• _DESCRIPTION OF THE TASK_: Using the entries below, write out the line with "- Active on", the line with "- Shared my", and every line in between, exactly as each is written.
START RECORDED INFORMATION
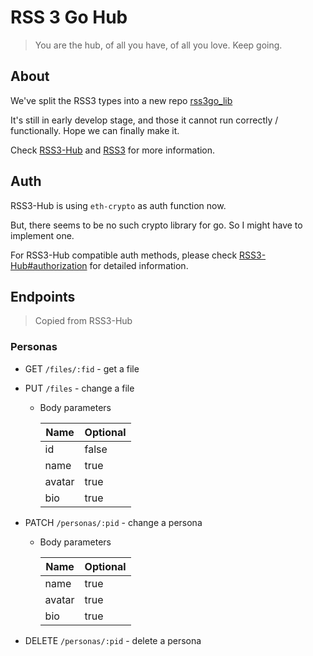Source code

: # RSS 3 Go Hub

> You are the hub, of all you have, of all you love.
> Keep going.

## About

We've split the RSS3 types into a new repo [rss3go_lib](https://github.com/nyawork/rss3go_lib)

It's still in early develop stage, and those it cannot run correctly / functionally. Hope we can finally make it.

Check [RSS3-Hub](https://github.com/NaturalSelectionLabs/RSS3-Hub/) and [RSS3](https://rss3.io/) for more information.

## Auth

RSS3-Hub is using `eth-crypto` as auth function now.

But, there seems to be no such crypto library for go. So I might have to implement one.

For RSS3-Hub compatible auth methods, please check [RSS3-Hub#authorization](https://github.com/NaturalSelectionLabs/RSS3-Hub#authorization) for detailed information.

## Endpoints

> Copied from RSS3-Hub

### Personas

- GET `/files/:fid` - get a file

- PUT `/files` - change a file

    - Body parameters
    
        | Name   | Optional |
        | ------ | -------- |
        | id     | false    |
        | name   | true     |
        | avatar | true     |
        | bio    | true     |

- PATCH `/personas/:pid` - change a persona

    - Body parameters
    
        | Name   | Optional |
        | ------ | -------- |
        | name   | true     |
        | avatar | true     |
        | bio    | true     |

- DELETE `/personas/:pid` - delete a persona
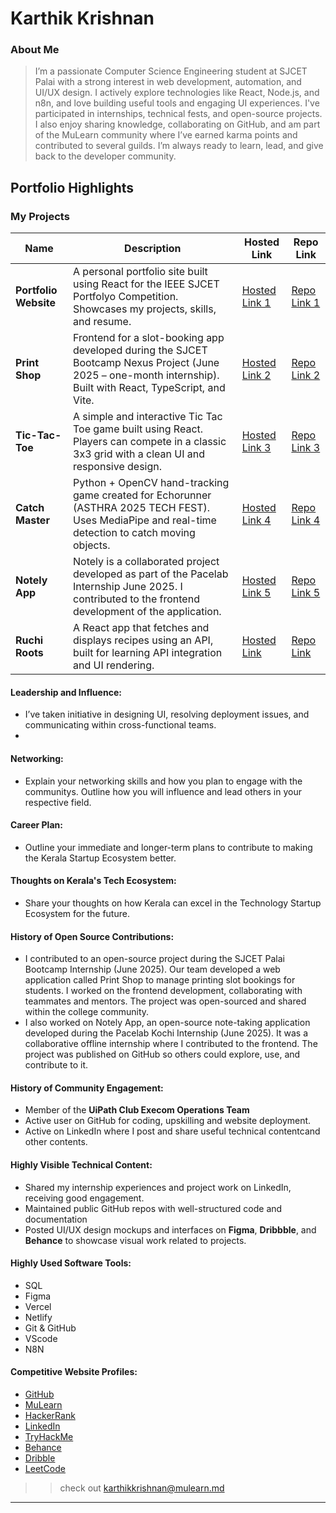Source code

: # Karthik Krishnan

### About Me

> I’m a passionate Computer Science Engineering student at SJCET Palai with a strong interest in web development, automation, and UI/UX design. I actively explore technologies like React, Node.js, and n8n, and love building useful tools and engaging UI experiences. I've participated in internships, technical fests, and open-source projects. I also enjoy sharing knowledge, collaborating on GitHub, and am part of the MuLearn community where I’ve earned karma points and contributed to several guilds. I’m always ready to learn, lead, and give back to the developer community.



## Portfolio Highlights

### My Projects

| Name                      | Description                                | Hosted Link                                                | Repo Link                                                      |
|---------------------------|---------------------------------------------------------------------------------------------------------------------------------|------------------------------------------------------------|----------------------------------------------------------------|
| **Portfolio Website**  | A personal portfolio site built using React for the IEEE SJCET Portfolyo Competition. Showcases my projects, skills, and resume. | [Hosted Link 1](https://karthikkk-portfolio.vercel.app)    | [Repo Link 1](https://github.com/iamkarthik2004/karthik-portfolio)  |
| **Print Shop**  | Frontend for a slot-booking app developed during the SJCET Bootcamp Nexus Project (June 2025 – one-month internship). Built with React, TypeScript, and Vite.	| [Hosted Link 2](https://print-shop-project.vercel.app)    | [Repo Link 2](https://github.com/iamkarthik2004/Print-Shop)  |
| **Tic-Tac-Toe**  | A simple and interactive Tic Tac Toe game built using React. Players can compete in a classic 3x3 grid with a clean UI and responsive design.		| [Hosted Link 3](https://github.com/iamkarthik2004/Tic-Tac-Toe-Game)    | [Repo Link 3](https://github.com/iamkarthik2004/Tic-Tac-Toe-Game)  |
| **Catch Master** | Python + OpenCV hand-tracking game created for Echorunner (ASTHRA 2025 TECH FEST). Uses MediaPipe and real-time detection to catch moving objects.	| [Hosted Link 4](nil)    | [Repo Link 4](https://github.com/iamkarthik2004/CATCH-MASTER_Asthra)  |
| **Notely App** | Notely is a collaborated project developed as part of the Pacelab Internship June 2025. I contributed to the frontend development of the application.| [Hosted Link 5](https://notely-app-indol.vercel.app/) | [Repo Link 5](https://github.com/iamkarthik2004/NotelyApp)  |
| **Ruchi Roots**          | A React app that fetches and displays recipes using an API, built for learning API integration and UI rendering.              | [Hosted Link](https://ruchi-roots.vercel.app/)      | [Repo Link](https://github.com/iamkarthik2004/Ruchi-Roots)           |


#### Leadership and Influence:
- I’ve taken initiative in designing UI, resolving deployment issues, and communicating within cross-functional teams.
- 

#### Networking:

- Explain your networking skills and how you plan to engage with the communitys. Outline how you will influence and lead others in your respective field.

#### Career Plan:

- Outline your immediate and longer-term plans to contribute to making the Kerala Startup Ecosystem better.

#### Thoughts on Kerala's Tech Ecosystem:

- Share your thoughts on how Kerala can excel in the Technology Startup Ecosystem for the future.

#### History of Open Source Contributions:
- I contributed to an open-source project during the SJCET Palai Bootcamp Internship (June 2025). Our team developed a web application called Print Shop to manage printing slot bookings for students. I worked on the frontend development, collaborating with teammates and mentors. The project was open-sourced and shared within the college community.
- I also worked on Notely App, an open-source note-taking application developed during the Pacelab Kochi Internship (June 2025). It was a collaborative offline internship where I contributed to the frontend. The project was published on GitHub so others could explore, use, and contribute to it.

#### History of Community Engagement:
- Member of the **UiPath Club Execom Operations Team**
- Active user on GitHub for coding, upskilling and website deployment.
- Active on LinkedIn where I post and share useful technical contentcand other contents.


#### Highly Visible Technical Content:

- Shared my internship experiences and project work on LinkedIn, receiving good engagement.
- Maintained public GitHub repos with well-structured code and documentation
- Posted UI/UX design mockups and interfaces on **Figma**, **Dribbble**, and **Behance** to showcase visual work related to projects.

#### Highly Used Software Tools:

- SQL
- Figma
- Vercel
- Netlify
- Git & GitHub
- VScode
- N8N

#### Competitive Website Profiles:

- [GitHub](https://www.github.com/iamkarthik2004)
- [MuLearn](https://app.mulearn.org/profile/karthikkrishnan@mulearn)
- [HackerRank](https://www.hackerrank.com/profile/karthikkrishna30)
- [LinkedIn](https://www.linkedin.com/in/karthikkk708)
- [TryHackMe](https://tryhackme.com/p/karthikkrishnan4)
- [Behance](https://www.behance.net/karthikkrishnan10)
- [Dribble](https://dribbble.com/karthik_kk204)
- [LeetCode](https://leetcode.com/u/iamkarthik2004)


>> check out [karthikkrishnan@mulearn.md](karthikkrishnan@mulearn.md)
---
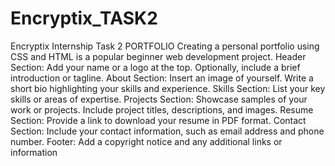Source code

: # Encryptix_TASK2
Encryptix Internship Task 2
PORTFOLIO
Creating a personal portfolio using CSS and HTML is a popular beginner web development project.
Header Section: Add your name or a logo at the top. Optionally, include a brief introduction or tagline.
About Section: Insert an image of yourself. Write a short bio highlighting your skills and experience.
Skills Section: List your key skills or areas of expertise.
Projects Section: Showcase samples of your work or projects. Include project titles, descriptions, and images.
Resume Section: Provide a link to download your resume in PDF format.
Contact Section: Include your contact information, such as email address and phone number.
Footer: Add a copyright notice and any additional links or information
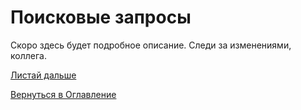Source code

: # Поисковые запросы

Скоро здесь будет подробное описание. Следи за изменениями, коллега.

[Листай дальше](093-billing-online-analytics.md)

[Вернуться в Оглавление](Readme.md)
END RECORDED INFORMATION
START RECORDED INFORMATION
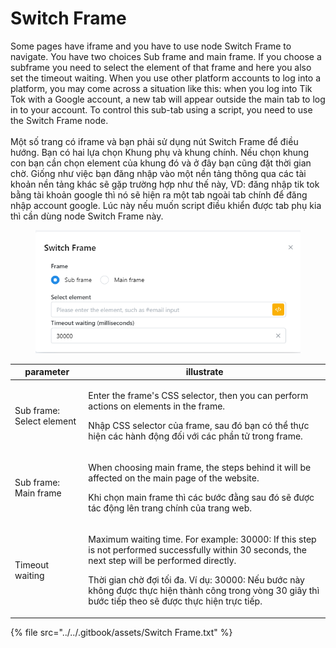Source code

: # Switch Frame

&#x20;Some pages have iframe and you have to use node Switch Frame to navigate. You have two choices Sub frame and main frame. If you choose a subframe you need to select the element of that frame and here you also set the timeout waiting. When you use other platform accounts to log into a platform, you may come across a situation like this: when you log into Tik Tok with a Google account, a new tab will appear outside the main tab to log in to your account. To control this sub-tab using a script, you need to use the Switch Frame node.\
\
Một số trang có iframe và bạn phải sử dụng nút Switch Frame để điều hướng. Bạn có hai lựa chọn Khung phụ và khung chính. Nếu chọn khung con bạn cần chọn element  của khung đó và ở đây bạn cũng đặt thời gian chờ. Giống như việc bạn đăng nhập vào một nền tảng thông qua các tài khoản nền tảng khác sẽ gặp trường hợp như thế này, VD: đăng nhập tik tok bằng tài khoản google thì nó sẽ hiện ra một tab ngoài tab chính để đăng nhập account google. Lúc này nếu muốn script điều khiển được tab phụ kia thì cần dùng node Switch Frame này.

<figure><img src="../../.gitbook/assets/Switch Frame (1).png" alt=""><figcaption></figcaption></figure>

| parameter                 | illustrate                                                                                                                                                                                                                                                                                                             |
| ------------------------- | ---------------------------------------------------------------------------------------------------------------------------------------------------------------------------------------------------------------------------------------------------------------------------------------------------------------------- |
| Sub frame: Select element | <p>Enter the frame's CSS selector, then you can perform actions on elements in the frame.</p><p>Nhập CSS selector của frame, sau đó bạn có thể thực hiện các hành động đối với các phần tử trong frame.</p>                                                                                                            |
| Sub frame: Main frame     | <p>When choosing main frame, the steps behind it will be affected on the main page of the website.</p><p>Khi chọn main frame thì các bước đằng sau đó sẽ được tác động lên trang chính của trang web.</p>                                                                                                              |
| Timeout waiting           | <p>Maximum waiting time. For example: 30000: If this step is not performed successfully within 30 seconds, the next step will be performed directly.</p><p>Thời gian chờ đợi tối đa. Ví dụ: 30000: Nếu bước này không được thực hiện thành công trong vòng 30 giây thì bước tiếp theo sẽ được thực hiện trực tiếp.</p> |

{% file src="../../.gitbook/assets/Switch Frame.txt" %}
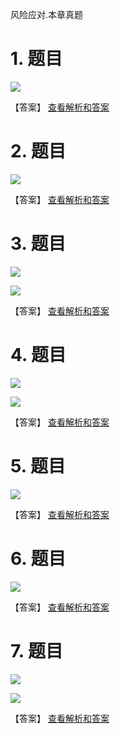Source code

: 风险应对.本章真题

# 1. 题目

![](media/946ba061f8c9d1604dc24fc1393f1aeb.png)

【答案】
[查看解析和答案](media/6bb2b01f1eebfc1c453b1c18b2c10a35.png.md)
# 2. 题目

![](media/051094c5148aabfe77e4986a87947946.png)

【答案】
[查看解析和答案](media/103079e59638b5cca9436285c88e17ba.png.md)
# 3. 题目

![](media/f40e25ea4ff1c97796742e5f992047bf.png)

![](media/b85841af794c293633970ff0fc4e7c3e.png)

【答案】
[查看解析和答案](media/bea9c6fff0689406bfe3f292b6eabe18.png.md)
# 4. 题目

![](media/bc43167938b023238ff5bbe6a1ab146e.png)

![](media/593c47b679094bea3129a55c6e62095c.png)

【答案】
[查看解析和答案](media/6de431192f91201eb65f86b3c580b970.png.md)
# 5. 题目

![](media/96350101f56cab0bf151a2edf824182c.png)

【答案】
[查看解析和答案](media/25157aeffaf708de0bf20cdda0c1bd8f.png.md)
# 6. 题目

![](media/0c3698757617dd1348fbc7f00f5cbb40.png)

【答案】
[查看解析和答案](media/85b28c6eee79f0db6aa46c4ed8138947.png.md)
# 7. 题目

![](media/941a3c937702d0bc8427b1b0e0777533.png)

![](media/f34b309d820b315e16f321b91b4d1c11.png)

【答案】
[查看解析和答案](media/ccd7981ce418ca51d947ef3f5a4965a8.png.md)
END RECORDED INFORMATION
• _SOLUTION_:
- Active on LinkedIn where I post and share useful technical contentcand other contents.


#### Highly Visible Technical Content:

- Shared my internship experiences and project work on LinkedIn, receiving good engagement.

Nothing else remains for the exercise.